ちゅなどん:でもなかなか見ることができない素晴らしいものを見せられているんじゃないですか?

唐見さん:ええ、彼らは私の全部をよく見てますよ。レース前に緊張しちゃったりするところ、レースによっては体調が良くない日もあるし、スタート前にドキドキしてるところも全部知ってます。

ちゅなどん:弱虫ペダルサイクリングチーム、現在、チームの年齢層はどんな感じでしょう?

唐見さん:下は高校3年生から、大学行ってれば大学1年生くらい、大学を出たての子、上は29歳まで。

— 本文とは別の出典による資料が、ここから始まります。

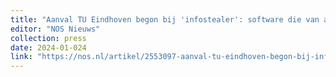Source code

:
 ```yaml
---
title: "Aanval TU Eindhoven begon bij 'infostealer': software die van alles steelt"
editor: "NOS Nieuws"
collection: press
date: 2024-01-024
link: "https://nos.nl/artikel/2553097-aanval-tu-eindhoven-begon-bij-infostealer-software-die-van-alles-steelt"
---
```

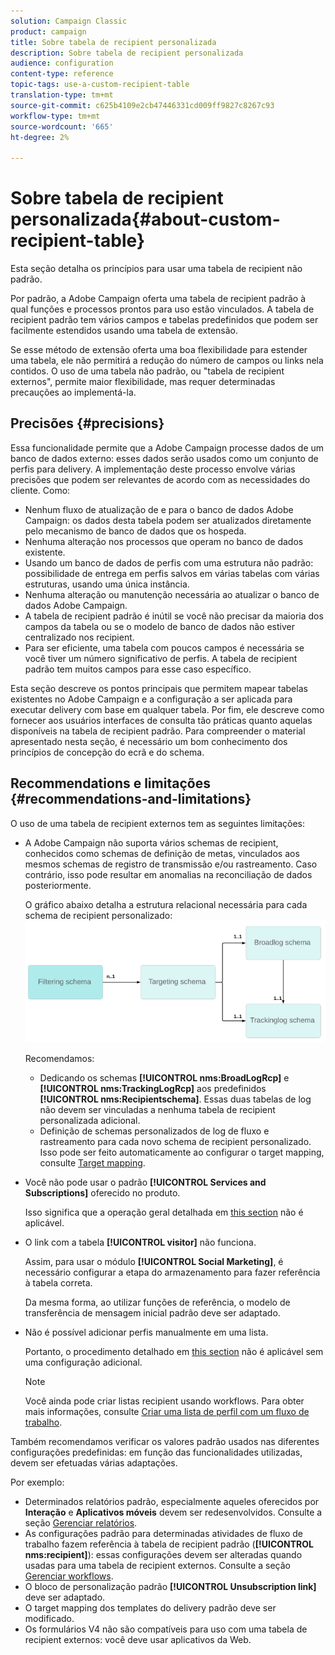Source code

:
 ```yaml
---
solution: Campaign Classic
product: campaign
title: Sobre tabela de recipient personalizada
description: Sobre tabela de recipient personalizada
audience: configuration
content-type: reference
topic-tags: use-a-custom-recipient-table
translation-type: tm+mt
source-git-commit: c625b4109e2cb47446331cd009ff9827c8267c93
workflow-type: tm+mt
source-wordcount: '665'
ht-degree: 2%

---
```



# Sobre tabela de recipient personalizada{#about-custom-recipient-table}

Esta seção detalha os princípios para usar uma tabela de recipient não padrão.

Por padrão, a Adobe Campaign oferta uma tabela de recipient padrão à qual funções e processos prontos para uso estão vinculados. A tabela de recipient padrão tem vários campos e tabelas predefinidos que podem ser facilmente estendidos usando uma tabela de extensão.

Se esse método de extensão oferta uma boa flexibilidade para estender uma tabela, ele não permitirá a redução do número de campos ou links nela contidos. O uso de uma tabela não padrão, ou &quot;tabela de recipient externos&quot;, permite maior flexibilidade, mas requer determinadas precauções ao implementá-la.

## Precisões {#precisions}

Essa funcionalidade permite que a Adobe Campaign processe dados de um banco de dados externo: esses dados serão usados como um conjunto de perfis para delivery. A implementação deste processo envolve várias precisões que podem ser relevantes de acordo com as necessidades do cliente. Como:

* Nenhum fluxo de atualização de e para o banco de dados Adobe Campaign: os dados desta tabela podem ser atualizados diretamente pelo mecanismo de banco de dados que os hospeda.
* Nenhuma alteração nos processos que operam no banco de dados existente.
* Usando um banco de dados de perfis com uma estrutura não padrão: possibilidade de entrega em perfis salvos em várias tabelas com várias estruturas, usando uma única instância.
* Nenhuma alteração ou manutenção necessária ao atualizar o banco de dados Adobe Campaign.
* A tabela de recipient padrão é inútil se você não precisar da maioria dos campos da tabela ou se o modelo de banco de dados não estiver centralizado nos recipient.
* Para ser eficiente, uma tabela com poucos campos é necessária se você tiver um número significativo de perfis. A tabela de recipient padrão tem muitos campos para esse caso específico.

Esta seção descreve os pontos principais que permitem mapear tabelas existentes no Adobe Campaign e a configuração a ser aplicada para executar delivery com base em qualquer tabela. Por fim, ele descreve como fornecer aos usuários interfaces de consulta tão práticas quanto aquelas disponíveis na tabela de recipient padrão. Para compreender o material apresentado nesta seção, é necessário um bom conhecimento dos princípios de concepção do ecrã e do schema.

## Recommendations e limitações {#recommendations-and-limitations}

O uso de uma tabela de recipient externos tem as seguintes limitações:

* A Adobe Campaign não suporta vários schemas de recipient, conhecidos como schemas de definição de metas, vinculados aos mesmos schemas de registro de transmissão e/ou rastreamento. Caso contrário, isso pode resultar em anomalias na reconciliação de dados posteriormente.

   O gráfico abaixo detalha a estrutura relacional necessária para cada schema de recipient personalizado:
   ![](assets/custom_recipient_limitation.png)

   Recomendamos:

   * Dedicando os schemas **[!UICONTROL nms:BroadLogRcp]** e **[!UICONTROL nms:TrackingLogRcp]** aos  predefinidos **[!UICONTROL nms:Recipientschema]**. Essas duas tabelas de log não devem ser vinculadas a nenhuma tabela de recipient personalizada adicional.
   * Definição de schemas personalizados de log de fluxo e rastreamento para cada novo schema de recipient personalizado. Isso pode ser feito automaticamente ao configurar o target mapping, consulte [Target mapping](../../configuration/using/target-mapping.md).

* Você não pode usar o padrão **[!UICONTROL Services and Subscriptions]** oferecido no produto.

   Isso significa que a operação geral detalhada em [this section](../../delivery/using/managing-subscriptions.md) não é aplicável.

* O link com a tabela **[!UICONTROL visitor]** não funciona.

   Assim, para usar o módulo **[!UICONTROL Social Marketing]**, é necessário configurar a etapa do armazenamento para fazer referência à tabela correta.

   Da mesma forma, ao utilizar funções de referência, o modelo de transferência de mensagem inicial padrão deve ser adaptado.

* Não é possível adicionar perfis manualmente em uma lista.

   Portanto, o procedimento detalhado em [this section](../../platform/using/creating-and-managing-lists.md) não é aplicável sem uma configuração adicional.

   >[!NOTE]
   >
   >Você ainda pode criar listas recipient usando workflows. Para obter mais informações, consulte [Criar uma lista de perfil com um fluxo de trabalho](../../configuration/using/creating-a-profile-list-with-a-workflow.md).

Também recomendamos verificar os valores padrão usados nas diferentes configurações predefinidas: em função das funcionalidades utilizadas, devem ser efetuadas várias adaptações.

Por exemplo:

* Determinados relatórios padrão, especialmente aqueles oferecidos por **Interação** e **Aplicativos móveis** devem ser redesenvolvidos. Consulte a seção [Gerenciar relatórios](../../configuration/using/managing-reports.md).
* As configurações padrão para determinadas atividades de fluxo de trabalho fazem referência à tabela de recipient padrão (**[!UICONTROL nms:recipient]**): essas configurações devem ser alteradas quando usadas para uma tabela de recipient externos. Consulte a seção [Gerenciar workflows](../../configuration/using/managing-workflows.md).
* O bloco de personalização padrão **[!UICONTROL Unsubscription link]** deve ser adaptado.
* O target mapping dos templates do delivery padrão deve ser modificado.
* Os formulários V4 não são compatíveis para uso com uma tabela de recipient externos: você deve usar aplicativos da Web.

ちゅなどん:そういう若い彼らからの人生相談などはないですか?

唐見さん:ないんですよー。本当にちゃんと将来を考えているのか心配になりますね(笑)。あと、彼女の話とかも振るんですが、何も言わないんですよ。どうやらみんな彼女もいないらしくて……。

ちゅなどん:えー?(年頃の男子が揃いも揃って?)尻尾を出さないだけじゃなく、本当にいないのかしらね? 由々しき問題ですね。恋せよ男子。彼女の1人もできれば、気持ちの上での張りになって強くなる、ってこともあるかもしれないし。

唐見さん:逆もありますけどね。彼女にうつつを抜かして弱くなるっていうのもよく聞きます。それはそれでアリですけどね(笑)

ちゅなどん:それも人間味があっていいですよね。

唐見さん:ま、それだとうちのチームはクビになるけどね!(笑) 若いみんなにはこの先まだまだ時間はたっぷりあるよ、まだまだこれからだよ、って話してます。自分のタイミングで自転車はいつでもできるから、って。

ちゅなどん:「いつでもできる」という言葉は今がまさに若さの真っ只中である彼らにとっては、まだわからないかもしれないけれど、若い頃に一度どっぷりと自転車の世界に浸り、スッパリとそのステージから退いて、また戻ってきてこの素晴らしい戦績を残している唐見さんだからこそ、そんな言葉にも深みと重みがありますし、彼らもその背中から学ぶことは多いでしょうね。

唐見さん:ただし、そんなにチャンスは多いわけではないから、今のチャンスを大事にするようにやるんだったらちゃんとやろうね、とも話しています。

ちゅなどん:ちゃんとやれてますか? みんな。

唐見さん:うちはみんな頑張ってますね。

ちゅなどん:成果も出てる感じですか?

唐見さん:全員、去年の彼らと比べたら、強くなっています。まだ完璧な、100%のレースはできていないけれど、それにチャレンジして近づこうとしている様子がはっきり見て取れます。彼らがレースを自分たちで作ってるところを見るとすごく嬉しくなるんですね。ロードレースはそういうのが面白いです。

ちゅなどん:自分の手で選手を育てる、という側面でのご苦労はありますか?

唐見さん:話が通じない……。うん、最初は通じないんですよね。数ヶ月とか一年やっているとだんだん通じるようになってきて。

その、通じるようになるまでがイライラしたり、なんでわかんないの、ってなることもありました。でもそれを乗り越えて、彼らと向き合って過ごしていくうちに、理解が深まりました。私が与えてるだけというのとは違って、私ももらってるものがたくさんあります。